Bu durum zaten başta da söylediğim gibi çok anormal değil!
Zengin krizde de zengin…
Fakat özellikle orta sınıfta durumlar çok karışık. Mesela beş yıl önce dokuz günlük tatilde kendini deniz kenarındaki otellere ya da görece daha ucuza yer bulabildiği pansiyonlara atan arkadaşların büyük bir kısmı şehir dışına çıkmamışlar. Şehir dışına çıkanların bir kısmı da yine de maliyeti göze alıp o tatil beldelerine ya da memleketlerine gitmeyi tercih etmişler.
Şehir dışına çıkmayanlar bu yıl sadece tek bir tatil yapacak maddi gücümüz var, onu da bayram kalabalığına, pahalılığına getirmek istemedik diyorlar. İşin tuhaf tarafı şehir dışına, tatil bölgelerine gidenler de aynı şeyi söylüyor. Tek bir tatilimiz vardı, onu da bayramda kullanalım dedik, başka da çıkmayız diyorlar.
Yani standartlarını düşürerek durumu idare ediyorlar.
Bayram memleketlerine gidenler ise genelde geçmiş yıllarda memleketlerine gitmeyi pek tercih etmiyorlarmış. Bu yıl ise en azından bayramda büyükşehirde kalmayalım, hem de konaklama maliyeti olmadan aile yanında sadece yol maliyeti ile tatil yapmış oluruz diyorlar.

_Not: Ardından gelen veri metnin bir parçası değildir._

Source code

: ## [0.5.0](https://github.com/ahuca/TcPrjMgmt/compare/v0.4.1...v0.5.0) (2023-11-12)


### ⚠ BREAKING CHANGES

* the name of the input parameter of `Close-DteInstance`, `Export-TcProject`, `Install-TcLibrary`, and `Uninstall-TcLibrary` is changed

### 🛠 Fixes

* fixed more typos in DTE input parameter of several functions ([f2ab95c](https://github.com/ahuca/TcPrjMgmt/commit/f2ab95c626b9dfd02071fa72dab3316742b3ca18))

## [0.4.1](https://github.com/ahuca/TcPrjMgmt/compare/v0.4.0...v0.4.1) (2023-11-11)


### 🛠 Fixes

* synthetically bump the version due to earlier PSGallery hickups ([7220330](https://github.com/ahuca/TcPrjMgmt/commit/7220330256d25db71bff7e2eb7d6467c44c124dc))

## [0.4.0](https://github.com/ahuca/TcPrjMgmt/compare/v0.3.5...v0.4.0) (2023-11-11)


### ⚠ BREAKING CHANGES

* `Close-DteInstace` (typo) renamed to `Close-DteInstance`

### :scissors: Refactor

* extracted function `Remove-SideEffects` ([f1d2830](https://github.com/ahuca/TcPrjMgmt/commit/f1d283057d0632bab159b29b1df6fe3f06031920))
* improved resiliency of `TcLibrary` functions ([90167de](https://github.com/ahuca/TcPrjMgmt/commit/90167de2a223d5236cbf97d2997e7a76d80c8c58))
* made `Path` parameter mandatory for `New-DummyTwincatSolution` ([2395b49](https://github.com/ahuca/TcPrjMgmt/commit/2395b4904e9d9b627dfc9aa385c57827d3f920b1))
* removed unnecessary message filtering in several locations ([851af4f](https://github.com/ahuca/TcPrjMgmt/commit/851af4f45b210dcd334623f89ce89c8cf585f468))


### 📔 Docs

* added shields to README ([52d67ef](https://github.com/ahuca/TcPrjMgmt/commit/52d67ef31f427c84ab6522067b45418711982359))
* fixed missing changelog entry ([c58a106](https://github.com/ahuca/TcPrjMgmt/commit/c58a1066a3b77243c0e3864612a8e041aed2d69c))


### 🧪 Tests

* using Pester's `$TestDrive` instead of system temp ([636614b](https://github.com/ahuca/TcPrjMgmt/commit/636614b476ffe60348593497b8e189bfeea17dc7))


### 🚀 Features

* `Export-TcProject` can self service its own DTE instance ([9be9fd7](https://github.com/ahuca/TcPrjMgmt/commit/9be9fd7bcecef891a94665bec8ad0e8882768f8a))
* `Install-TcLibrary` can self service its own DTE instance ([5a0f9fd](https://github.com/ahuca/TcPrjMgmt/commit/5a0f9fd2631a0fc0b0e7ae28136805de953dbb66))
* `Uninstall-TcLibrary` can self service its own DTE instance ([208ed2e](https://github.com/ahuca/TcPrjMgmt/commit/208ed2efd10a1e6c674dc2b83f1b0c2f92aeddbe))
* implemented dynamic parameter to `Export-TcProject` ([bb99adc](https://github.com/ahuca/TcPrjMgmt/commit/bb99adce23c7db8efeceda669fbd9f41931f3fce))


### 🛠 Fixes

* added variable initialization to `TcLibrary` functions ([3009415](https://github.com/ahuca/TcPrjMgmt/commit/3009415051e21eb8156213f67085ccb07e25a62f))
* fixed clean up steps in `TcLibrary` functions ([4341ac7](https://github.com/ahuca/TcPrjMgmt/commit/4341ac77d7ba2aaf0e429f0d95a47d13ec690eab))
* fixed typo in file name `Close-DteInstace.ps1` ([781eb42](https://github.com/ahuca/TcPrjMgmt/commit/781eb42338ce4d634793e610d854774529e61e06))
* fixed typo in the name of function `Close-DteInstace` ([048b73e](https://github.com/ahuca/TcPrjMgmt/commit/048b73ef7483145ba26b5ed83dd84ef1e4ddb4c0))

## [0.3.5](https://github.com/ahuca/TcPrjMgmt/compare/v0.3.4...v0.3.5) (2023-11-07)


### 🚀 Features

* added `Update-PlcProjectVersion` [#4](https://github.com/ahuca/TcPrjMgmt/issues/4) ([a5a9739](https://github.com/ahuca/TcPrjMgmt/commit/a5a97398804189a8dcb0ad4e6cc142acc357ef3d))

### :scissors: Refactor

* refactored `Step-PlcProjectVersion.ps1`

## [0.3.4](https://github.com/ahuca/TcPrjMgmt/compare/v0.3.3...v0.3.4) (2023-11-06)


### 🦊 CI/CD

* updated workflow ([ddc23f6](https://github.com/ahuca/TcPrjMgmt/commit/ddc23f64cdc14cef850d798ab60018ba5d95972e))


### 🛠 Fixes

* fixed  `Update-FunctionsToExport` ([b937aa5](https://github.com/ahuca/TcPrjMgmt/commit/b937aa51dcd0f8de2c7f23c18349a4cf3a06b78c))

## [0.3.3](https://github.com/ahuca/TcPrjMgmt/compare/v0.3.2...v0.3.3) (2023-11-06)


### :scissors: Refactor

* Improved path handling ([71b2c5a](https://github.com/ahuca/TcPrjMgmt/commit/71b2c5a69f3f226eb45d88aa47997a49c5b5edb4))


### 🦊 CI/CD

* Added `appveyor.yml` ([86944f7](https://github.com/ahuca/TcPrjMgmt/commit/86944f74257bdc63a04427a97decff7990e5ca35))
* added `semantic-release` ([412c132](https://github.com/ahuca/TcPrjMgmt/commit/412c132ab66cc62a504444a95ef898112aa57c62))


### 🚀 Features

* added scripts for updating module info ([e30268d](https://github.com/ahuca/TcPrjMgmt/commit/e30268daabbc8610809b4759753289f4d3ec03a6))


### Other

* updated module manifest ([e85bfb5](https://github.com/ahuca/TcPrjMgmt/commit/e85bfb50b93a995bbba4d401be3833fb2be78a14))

Anlayacağınız kriz burayı da sert vurmuş durumda.
Hani sürekli yazılıyor ya orta sınıf eridi diye. İşte orta sınıftaki erime üçlü bir tatil anlayışı yaratmış durumda.
Şimdi bir de üçüncü grup var.
Eskiden de zaten imkanları kısıtlı olan, dar gelirliler.
Birçoğunun zaten geçmişteki alışkanlığı da imkan bulurlarsa bayramda memleketlerine gitmekti. Şimdi biraz daha maliyetli de olsa bir bayramda o maliyete katlanarak aynı şeyi yapıyorlar. İkinci bir tatil ise bu grup için zaten nadiren ortaya çıkan bir imkandı. Anlaşılan o ki artık bu şartlarda imkansız hale geldi.
Velhasıl bu bayramdaki hareketlilik bana şunu gösterdi.
Kriz sadece beni mi vurdu diyenler…
Millet nasıl akıyor bu tatillere diyenler…
Benim anladığım şu oldu…
Tatile gidenler geçmişteki ile aynı. Alışkanlıklar ya da yaz döneminde sınırlı tatil şansı temel gerekçe… O yüzden durmak istemiyorlar.
Ancak zenginleri ve dar gelirlileri bir kenara koyarsanız ülkeyi ayakta tutan orta direk için kriz döneminde değişen iki şey var.
Gidebildikleri yerler ve harcayabildikleri paranın alım gücü!